Ich hing Steckbriefe auf, hier und da, dann und wann. "Haben Sie diese Wut gesehen?", fragte ich. Verständnislose Gesichter und plötzlich jemand mit rotem Kopf, der die Zettel wieder herunterriss. "Verschwinde!", brüllte er, während ich ihn anstrahlte. Dieser Mann sah wütend aus! Vielleicht hatte er meine Wut genommen? Vielleicht hatte er meine Wut mit seiner Wut verwechselt und sie damals irrtümlicherweise mitgenommen? Ich war noch zu klein damals, um zu protestieren oder um zu wissen, dass sie später noch einmal wichtig werden sollte.
"Haben Sie vielleicht meine Wut gesehen?", fragte ich hoffnungsvoll, doch er jagte mich fort. Ich verstand ihn nicht, verstand die Wut nicht und zog weiter. Ich blickte in viele wütende Gesichter, hörte wütende Stimmen und sah wütende Gesten.

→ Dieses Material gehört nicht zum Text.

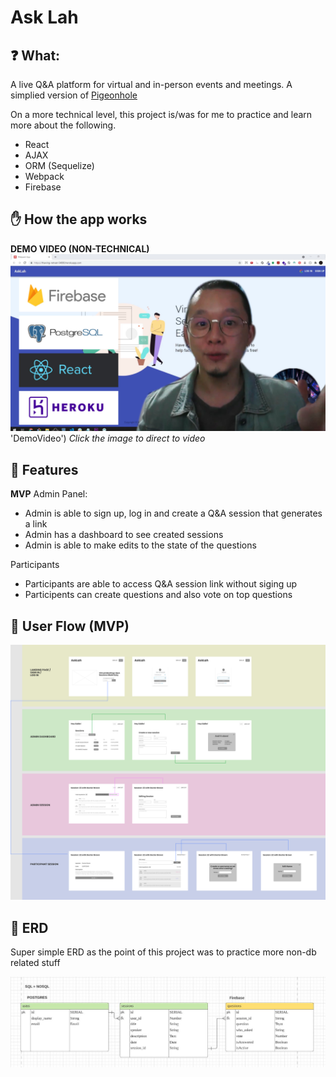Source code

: # Ask Lah

## ❓ What:

A live Q&A platform for virtual and in-person events and meetings. A simplied version of [Pigeonhole](https://pigeonholelive.com/)

On a more technical level, this project is/was for me to practice and learn more about the following.

- React
- AJAX
- ORM (Sequelize)
- Webpack
- Firebase

## ✋ How the app works

**DEMO VIDEO (NON-TECHNICAL)**
[![DemoVideo](/readme_images/ask-lah-demo-video-dp.jpg)](https://youtu.be/w1Udv3QUgLY) 'DemoVideo')
_Click the image to direct to video_

## 🌈 Features

**MVP**
Admin Panel:

- Admin is able to sign up, log in and create a Q&A session that generates a link
- Admin has a dashboard to see created sessions
- Admin is able to make edits to the state of the questions

Participants

- Participants are able to access Q&A session link without siging up
- Participents can create questions and also vote on top questions

## 📱 User Flow (MVP)

![Image of user flow ](/readme_images/ask-lah-userflow-mvp.jpg)

## 🧠 ERD

Super simple ERD as the point of this project was to practice more non-db related stuff

![Image of ERD](/readme_images/ask-lah-erd.jpg)
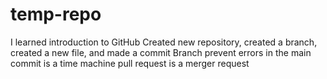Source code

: # temp-repo
I learned introduction to GitHub 
Created new repository, created a branch, created a new file, and made a commit Branch prevent errors in the main commit is a time machine pull request is a merger request
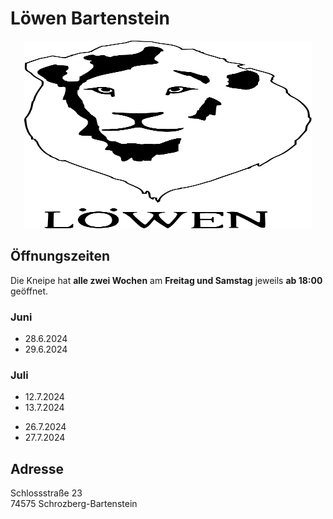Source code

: # Löwen Bartenstein

<p align="center">
  <img width="460" height="300" src="./logo.svg">
</p>

## Öffnungszeiten

Die Kneipe hat **alle zwei Wochen** am **Freitag und Samstag** jeweils **ab 18:00** geöffnet.

### Juni

- 28.6.2024
- 29.6.2024

### Juli

- 12.7.2024
- 13.7.2024

[//]: # ()

- 26.7.2024
- 27.7.2024


## Adresse

Schlossstraße 23\
74575 Schrozberg-Bartenstein
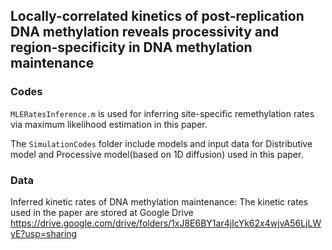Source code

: ## Locally-correlated kinetics of post-replication DNA methylation reveals processivity and region-specificity in DNA methylation maintenance

### Codes

`MLERatesInference.m` is used for inferring site-specific remethylation rates via maximum likelihood estimation in this paper.

The `SimulationCodes` folder include models and input data for Distributive model and Processive model(based on 1D diffusion) used in this paper.

### Data

Inferred kinetic rates of DNA methylation maintenance: The kinetic rates used in the paper are stored at Google Drive https://drive.google.com/drive/folders/1xJ8E6BY1ar4jIcYk62x4wjvA56LjLWyE?usp=sharing
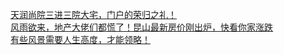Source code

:  
[天润尚院三进三院大宅，门户的荣归之礼！](http://www.dianyue.me/archives/033/ro80uw7iguzh9tpx/)  
[风雨欲来，地产大佬们都慌了！昆山最新房价刚出炉，快看你家涨跌](http://www.dianyue.me/archives/716/zwfxuw2t2nc7i4aj/)  
[有些风景需要人生高度，才能领略！](http://www.dianyue.me/archives/053/j96n7kdlvrgl705i/)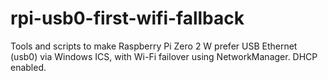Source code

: # rpi-usb0-first-wifi-fallback
Tools and scripts to make Raspberry Pi Zero 2 W prefer USB Ethernet (usb0) via Windows ICS, with Wi-Fi failover using NetworkManager. DHCP enabled.

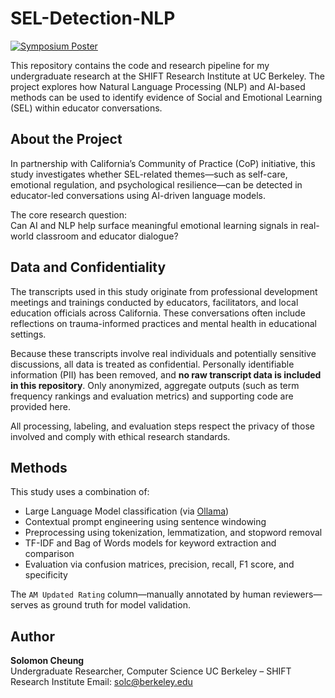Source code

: # SEL-Detection-NLP

[![Symposium Poster](./data/symposium_poster.png)](./data/symposium_poster.png)

This repository contains the code and research pipeline for my undergraduate research at the SHIFT Research Institute at UC Berkeley. The project explores how Natural Language Processing (NLP) and AI-based methods can be used to identify evidence of Social and Emotional Learning (SEL) within educator conversations.

## About the Project

In partnership with California’s Community of Practice (CoP) initiative, this study investigates whether SEL-related themes—such as self-care, emotional regulation, and psychological resilience—can be detected in educator-led conversations using AI-driven language models.

The core research question:  
Can AI and NLP help surface meaningful emotional learning signals in real-world classroom and educator dialogue?

## Data and Confidentiality

The transcripts used in this study originate from professional development meetings and trainings conducted by educators, facilitators, and local education officials across California. These conversations often include reflections on trauma-informed practices and mental health in educational settings.

Because these transcripts involve real individuals and potentially sensitive discussions, all data is treated as confidential. Personally identifiable information (PII) has been removed, and **no raw transcript data is included in this repository**. Only anonymized, aggregate outputs (such as term frequency rankings and evaluation metrics) and supporting code are provided here.

All processing, labeling, and evaluation steps respect the privacy of those involved and comply with ethical research standards.

## Methods

This study uses a combination of:
- Large Language Model classification (via [Ollama](https://ollama.com/))
- Contextual prompt engineering using sentence windowing
- Preprocessing using tokenization, lemmatization, and stopword removal
- TF-IDF and Bag of Words models for keyword extraction and comparison
- Evaluation via confusion matrices, precision, recall, F1 score, and specificity

The `AM Updated Rating` column—manually annotated by human reviewers—serves as ground truth for model validation.

## Author

**Solomon Cheung**  
Undergraduate Researcher, Computer Science
UC Berkeley – SHIFT Research Institute
Email: [solc@berkeley.edu](mailto:solc@berkeley.edu)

Wut konnte sich auf so viele verschiedene Arten und Weisen äußern, dass mir schwindelig wurde. Ich hatte schon so viel gelernt, wusste gut Bescheid über Trauer und Ängste, Freude und Enttäuschungen, hatte sie eingehend studiert und reflektiert und rekapituliert, um sie zu implementieren und zu kultivieren. Es ging mir gut damit. Es ging mir gut und ich fühlte mich wohl mit ihren Vielschichtigkeiten, die keine Nichtigkeiten waren, wie mir so viele weiß zu machen versuchten. Ich hörte nicht auf sie, denn sie konnten mir nur etwas über die Wut erzählen.
Jetzt aber brauchte ich sie. Doch nun konnten sie mir nicht einmal mehr etwas über die Wut erzählen, weil sie vor lauter Wut nicht mehr die Wut sahen und der Schaum vor ihrem Mund zu sehr spritzte. Ich wischte mir das Gesicht ab und sah nachdenklich zu Boden. Am Boden war keine Wut. Wut war nie extern und in der wirklichen Welt greifbar, glaubte ich, sie war immer intern. Ich hatte keine Anhaltspunkte. Ich musste die Wut irgendwie in meinem Inneren suchen und eine neue Wut finden, nachdem mir die alte genommen wurde.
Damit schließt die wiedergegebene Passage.